Congratulations!
Don't Read The Fine Print :) |
If you’re reading this, then you’ve
accepted the offered position of Technology Development Engineer for Huge
Global Energy Services Company. This
document will detail what you can expect here. Welcome aboard!
During the interview process we
told you that you’d have a nice office, cool people to work with, a lab with
all manner of spare parts and fully stocked tool kit. You’d work reasonable hours in a nice little
town. Cute girl or two down the hall. Not engineer cute but actual cute. Also decent
coffee. Well, don’t get attached. You
said you liked travel and field experience too so we’re sending you to
Kurdistan.
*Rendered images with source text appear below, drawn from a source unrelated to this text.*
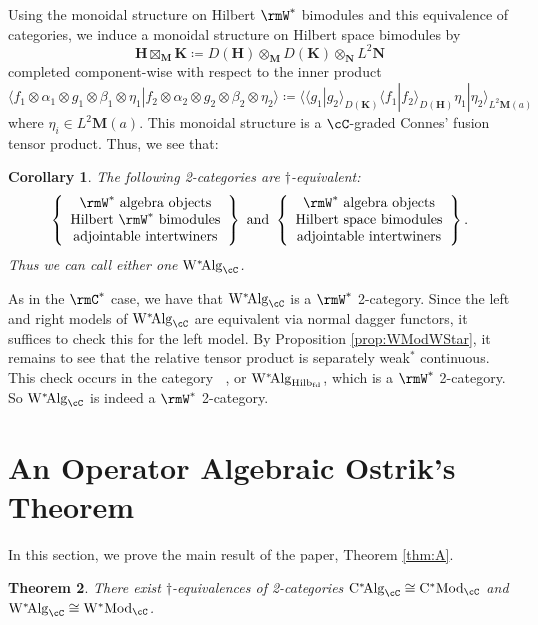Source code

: \documentclass[11pt,reqno]{amsart}
\DeclareMathOperator{\Hilb}{Hilb}
\DeclareMathOperator{\CMod}{C^*Mod}
\DeclareMathOperator{\WMod}{W^*Mod}
\DeclareMathOperator{\CAlg}{C^*\!Alg}
\DeclareMathOperator{\WAlg}{W^*\!Alg}
\newcommand{\bb}[1]{\mathbf{#1}}
\numberwithin{equation}{section}
\theoremstyle{plain}
\newtheorem{thm}{Theorem}[section]
\newtheorem{cor}[thm]{Corollary}
\begin{document}
Using the monoidal structure on Hilbert $\rmW^*$ bimodules and this equivalence of categories, we induce a monoidal structure on Hilbert space bimodules by $$\bb{H} \boxtimes_{\bb M} \bb K \coloneq D(\bb H) \otimes_{\bb M} D(\bb K) \otimes_{\bb N} L^2 \bb N$$ completed component-wise with respect to the inner product $$\langle f_1 \otimes \alpha_1 \otimes g_1 \otimes \beta_1 \otimes \eta_1 | f_2 \otimes \alpha_2 \otimes g_2 \otimes \beta_2 \otimes \eta_2\rangle \coloneq \langle \langle g_1 | g_2 \rangle_{D(\bb K)} \langle f_1 | f_2 \rangle_{D(\bb H)} \eta_1 | \eta_2 \rangle_{L^2 \bb M(a)}$$ where $\eta_i \in L^2 \bb M(a)$.
This monoidal structure is a $\cC$-graded Connes' fusion tensor product.
Thus, we see that:

\begin{cor} \label{cor:WAlgwelldef}
The following 2-categories are $\dagger$-equivalent:
\[
  \left\{ \begin{array}{c}
    \rmW^* \text{ algebra objects} \\
    \text{Hilbert } \rmW^* \text{ bimodules} \\
    \text{adjointable intertwiners}
  \end{array}\right\}
  \text{ and }
  \left\{ \begin{array}{c}
    \rmW^* \text{ algebra objects} \\
    \text{Hilbert space bimodules} \\
    \text{adjointable intertwiners}
  \end{array}\right\}.
\]
Thus we can call either one $\WAlg_{\cC}$.
\end{cor}
As in the $\rmC^*$ case, we have that $\WAlg_{\cC}$ is a $\rmW^*$ 2-category.
Since the left and right models of $\WAlg_{\cC}$ are equivalent via normal dagger functors, it suffices to check this for the left model.
By Proposition \ref{prop:WModWStar}, it remains to see that the relative tensor product is separately weak$^*$ continuous.
This check occurs in the category $\WAlg$, or $\WAlg_{\Hilb_{\rm fd}}$, which is a $\rmW^*$ 2-category.
So $\WAlg_{\cC}$ is indeed a $\rmW^*$ 2-category.

\section{An Operator Algebraic Ostrik's Theorem}
In this section, we prove the main result of the paper,  Theorem \ref{thm:A}.

\begin{thm}
There exist $\dagger$-equivalences of 2-categories $\CAlg_{\cC} \cong \CMod_{\cC}$ and $\WAlg_{\cC} \cong \WMod_{\cC}$.
\end{thm}
\end{document}
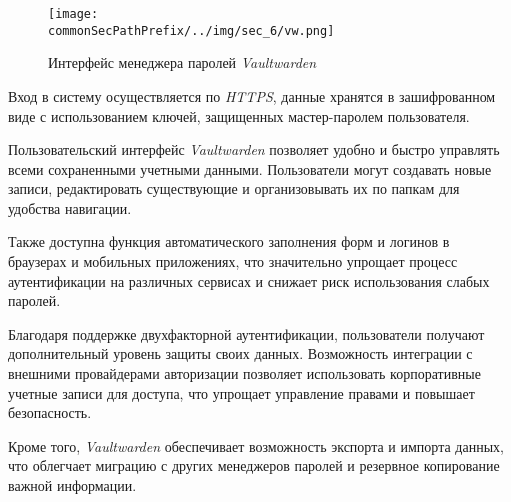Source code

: \begin{figure}[ht]
    \centering
    \texttt{[image: \\commonSecPathPrefix/../img/sec\_6/vw.png]}
    \caption{Интерфейс менеджера паролей \textit{Vaultwarden}}
    \label{fig:user_guide:vw}
\end{figure}

Вход в систему осуществляется по \textit{HTTPS}, данные хранятся в зашифрованном виде с использованием ключей, защищенных мастер-паролем пользователя.

Пользовательский интерфейс \textit{Vaultwarden} позволяет удобно и быстро управлять всеми сохраненными учетными данными. Пользователи могут создавать новые записи, редактировать существующие и организовывать их по папкам для удобства навигации.

Также доступна функция автоматического заполнения форм и логинов в браузерах и мобильных приложениях, что значительно упрощает процесс аутентификации на различных сервисах и снижает риск использования слабых паролей.

Благодаря поддержке двухфакторной аутентификации, пользователи получают дополнительный уровень защиты своих данных. Возможность интеграции с внешними провайдерами авторизации позволяет использовать корпоративные учетные записи для доступа, что упрощает управление правами и повышает безопасность.

Кроме того, \textit{Vaultwarden} обеспечивает возможность экспорта и импорта данных, что облегчает миграцию с других менеджеров паролей и резервное копирование важной информации.
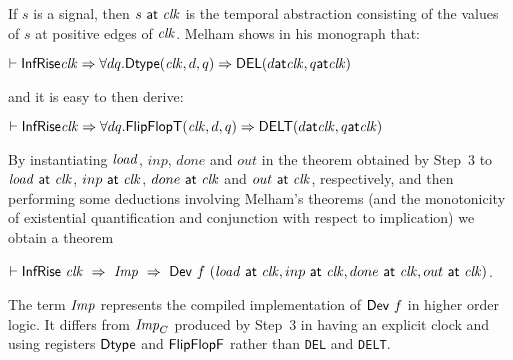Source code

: \documentclass{llncs}
\begin{document}
\vspace*{1mm}

If $s$ is a signal, then $s~\mathsf{at}~\mathit{clk}$ is the temporal
abstraction consisting of the values of $s$ at positive edges of
$\mathit{clk}$. 
Melham shows in his monograph that:

\vspace*{-1mm}


{\baselineskip14pt\begin{alltt}
\( \vdash \DEF{InfRise} \VAR{clk} \Rightarrow {\forall}d q. \DEF{Dtype}(\VAR{clk},d,q) \Rightarrow \DEF{DEL}(d \DEF{at} \VAR{clk}, q \DEF{at} \VAR{clk}) \)
\end{alltt}}

\vspace*{-1mm}

\noindent and it is easy to then derive:

\vspace*{-1mm}

{\baselineskip14pt\begin{alltt}
\( \vdash \DEF{InfRise} \VAR{clk} \Rightarrow {\forall}d q. \DEF{FlipFlopT}(\VAR{clk},d,q) \Rightarrow \DEF{DELT}(d \DEF{at} \VAR{clk}, q \DEF{at} \VAR{clk})  \)
\end{alltt}}

\vspace*{-1mm}

By instantiating $\mathit{load}$, $inp$, $done$ and $out$ in the theorem
obtained by Step~3 to $\mathit{load}~\mathsf{at}~\mathit{clk}$, $inp~\mathsf{at}~\mathit{clk}$,
$done~\mathsf{at}~\mathit{clk}$ and $out~\mathsf{at}~\mathit{clk}$, respectively, and then
performing some deductions involving Melham's theorems (and the
monotonicity of existential quantification and conjunction with
respect to implication) we obtain a theorem

\vspace*{1mm}

$\vdash \mathsf{InfRise}~\mathit{clk}~\Rightarrow~{\it{Imp}}~\Rightarrow~\mathsf{Dev}~f~(\mathit{load}~\mathsf{at}~\mathit{clk},inp~\mathsf{at}~\mathit{clk},done~\mathsf{at}~\mathit{clk},out~\mathsf{at}~\mathit{clk})$.

\vspace*{1mm}

The term ${\it{Imp}}$ represents the compiled implementation of $\mathsf{Dev}~f$ in higher order logic.
It differs from ${\it{Imp}}_C$ produced by Step~3 in having an explicit clock and using
registers $\mathsf{Dtype}$ and $\mathsf{FlipFlopF}$ rather than \texttt{DEL} and \texttt{DELT}.

\vspace*{-3mm}
\end{document}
Here’s a general-purpose
heads up for the next few weeks of your life.
You’ll arise at 0530. You do this because we threaten to pick you
up at 0630, and once weekly the bus will be on time. We will schedule this aberration in such a
way as to cause you maximum inconvenience, ie, the one time you hit snooze and
audibly whisper “I’ll be fine.” On the way
to work, in this junked out minivan, you will listen to the driver’s choice of music. This might be “Babylon Radio, where we play
the hits!” which will treat you to seeing the reactions of your salty oilfield expat
badass coworkers to “First things first, amareallis.” Or it might be
snake-charming music with a drum kit and vocals that sound like Celine Dion ate
a clarinet. Coin flip.
This Is Not Your Ride |
After your 30 minute commute full
of personal reflection time (Two Dots, Looney Tunes Dash, Flow free version)
you will arrive at Parpitan Base. It’s a
god-forsaken shit-heap (GFSH). The van will be searched by a man with an AK-47
and an I-can-see-up-your-skirt mirror on a stick. For bombs. You will sign in, your bag will be searched and you will be frisked. You will think it’d be
funny to vent trapped intestinal gasses mid-frisk, just a real high-pitched squealer you could
tune a trumpet to, but innate courtesy and sheer terror will silence your
otherwise ebullient sphincter. You will
see women walk past without being frisked.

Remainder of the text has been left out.